The number of values removed from the data: 1155
The percent reduction due to uniquification: 2.31%
Note

Don't forget that if you want to run the datauniqifier you must use your terminal to first go into the GitHub repository containing this project and then go into the datauniqifier directory that contains the project's code. Finally, remember that before running the program you must run poetry install to add the dependencies.

Adding Functionality

One of your tasks for this project is to address all of the TODO markers in the analyze, extract, and main modules of the datauniqifier program. After you have completed all of the TODO markers inside of the provided Python source code, you should execute the program in a variety of configurations so as to determine the influence that the size of the input data set, the procedure chosen for performing uniquification, and the type of data that is input into the uniquification procedure has on the memory and time efficiency of the process and the amount of reduction achieved by a specific configuration.

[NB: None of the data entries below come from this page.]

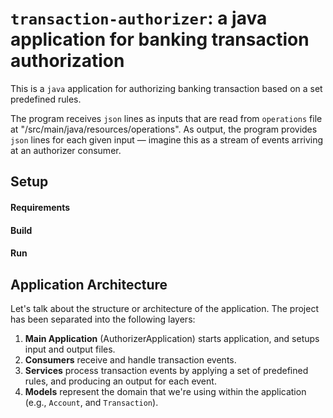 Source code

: # `transaction-authorizer`: a java application for banking transaction authorization

This is a `java` application for authorizing banking transaction based on a set predefined rules.

The program receives `json` lines as inputs that are read from `operations` file at
"/src/main/java/resources/operations". As output, the program provides `json` lines for each given input
— imagine this as a stream of events arriving at an authorizer consumer.

## Setup

#### Requirements

#### Build

#### Run

## Application Architecture

Let's talk about the structure or architecture of the application.
The project has been separated into the following layers:

1. <b>Main Application</b> (AuthorizerApplication) starts application, and setups input and output files.
2. <b>Consumers</b> receive and handle transaction events.
3. <b>Services</b> process transaction events by applying a set of predefined rules, and producing an output for each event.
4. <b>Models</b> represent the domain that we're using within the application (e.g., `Account`, and `Transaction`).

To automatically generate data sets of different sizes, you can use the CSV Faker tool that relies on the Faker Package package with a command like csvfaker --rows 50000 email job > data.txt. Note that this command will create a data file called data.txt that contains two columns, the first for an email and the second for a job. It is also important to note that this command will generate a data set that contains a total of 50,000 individual records of data. Please bear in mind that running the csvfaker program in this fashion may, depending on the performance characteristics of your laptop, require a long time to run. Using the aforementioned approach for running the csvfaker program you should generate different data files and then use them as the input to the datauniquifier program. While everyone learning to be a proactive programmer is encouraged to use the csvfaker tool to generate their own data sets, you can complete this project's required tasks by using the provided data.txt file in the input directory.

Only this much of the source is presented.